Art Deco building - Des Moines, Iowa
The Quality-Function-Deployment (QFD)-matrix (Slack et al. 2006) shows correlation between demanded quality and quality characteristics that a product/service or in this case a building should have. QFD matrix ensures that the design of a product/process is aligned with the customers' demands, as well as to detect how its features affect the product/service's design and which benefits it has for the customers.
1. Demanded Qualities (What's) from customers contracting buildings of this type would be:
- Effective design
2. Regarding the functional importance (How's) to customers one may point out the following aspects:
- Luxury expression
- Use of Industrial materials
The relationship between WHAT'S and HOW'S is always interesting to study. However, in Art, more than in most other disciplines one may say that usual business or even logical rules may not apply in every sense. Art Deco building shows however that functionality may indeed be expressed in a luxurious way which in itself is contradictory, and that symbolism may both be pompous and futuristic at the same time.
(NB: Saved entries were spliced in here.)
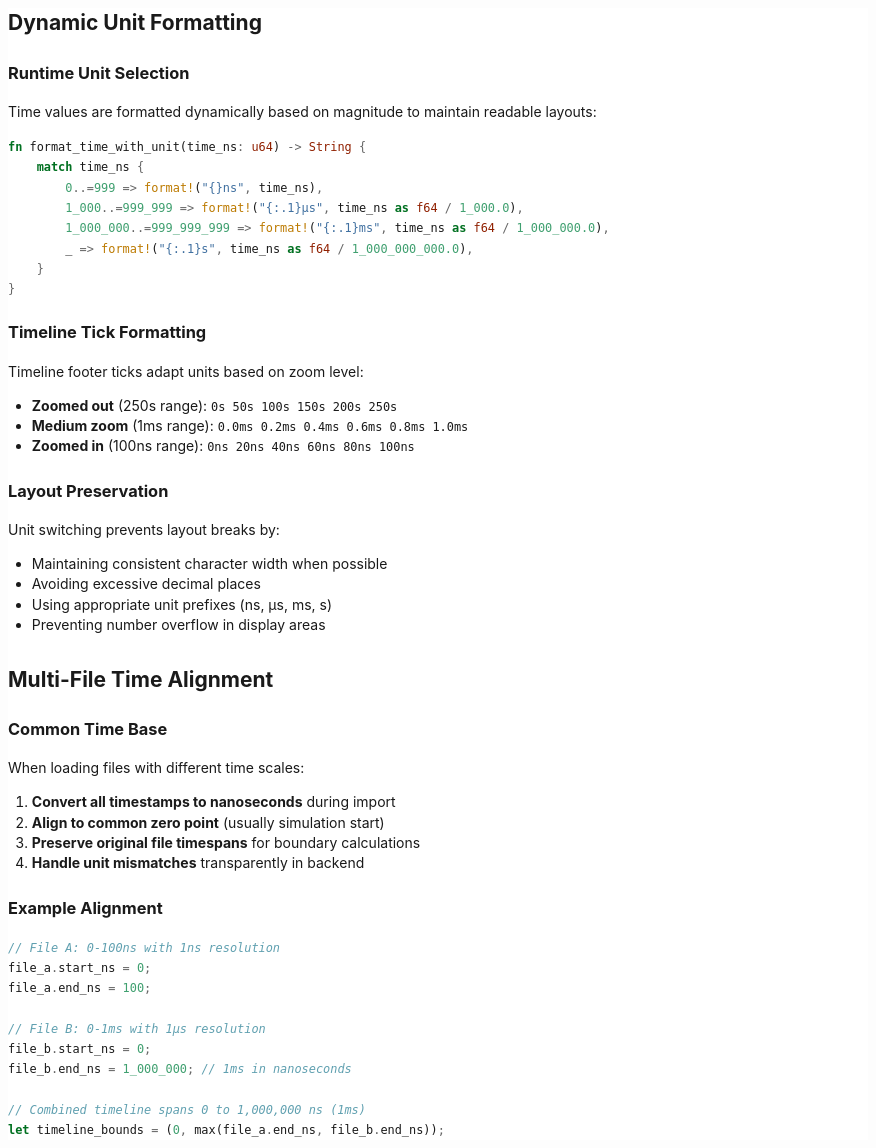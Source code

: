 ## Dynamic Unit Formatting

### Runtime Unit Selection
Time values are formatted dynamically based on magnitude to maintain readable layouts:

```rust
fn format_time_with_unit(time_ns: u64) -> String {
    match time_ns {
        0..=999 => format!("{}ns", time_ns),
        1_000..=999_999 => format!("{:.1}μs", time_ns as f64 / 1_000.0),
        1_000_000..=999_999_999 => format!("{:.1}ms", time_ns as f64 / 1_000_000.0),
        _ => format!("{:.1}s", time_ns as f64 / 1_000_000_000.0),
    }
}
```

### Timeline Tick Formatting
Timeline footer ticks adapt units based on zoom level:
- **Zoomed out** (250s range): `0s 50s 100s 150s 200s 250s`
- **Medium zoom** (1ms range): `0.0ms 0.2ms 0.4ms 0.6ms 0.8ms 1.0ms`
- **Zoomed in** (100ns range): `0ns 20ns 40ns 60ns 80ns 100ns`

### Layout Preservation
Unit switching prevents layout breaks by:
- Maintaining consistent character width when possible
- Avoiding excessive decimal places
- Using appropriate unit prefixes (ns, μs, ms, s)
- Preventing number overflow in display areas

## Multi-File Time Alignment

### Common Time Base
When loading files with different time scales:
1. **Convert all timestamps to nanoseconds** during import
2. **Align to common zero point** (usually simulation start)
3. **Preserve original file timespans** for boundary calculations
4. **Handle unit mismatches** transparently in backend

### Example Alignment
```rust
// File A: 0-100ns with 1ns resolution
file_a.start_ns = 0;
file_a.end_ns = 100;

// File B: 0-1ms with 1μs resolution
file_b.start_ns = 0;
file_b.end_ns = 1_000_000; // 1ms in nanoseconds

// Combined timeline spans 0 to 1,000,000 ns (1ms)
let timeline_bounds = (0, max(file_a.end_ns, file_b.end_ns));
```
The relationship between demanded Quality and characteristics of an Art Deco building show strong correlation between functionality, design and customer preference for something new and unseen until its time in art and architecture. The designing concept was the expression of the new age and modernisms that was in opposition to the old values and traumas of the First World War. The Art Deco buildings' design huge success was copied in several waves later in the 50-ies and 80-ies.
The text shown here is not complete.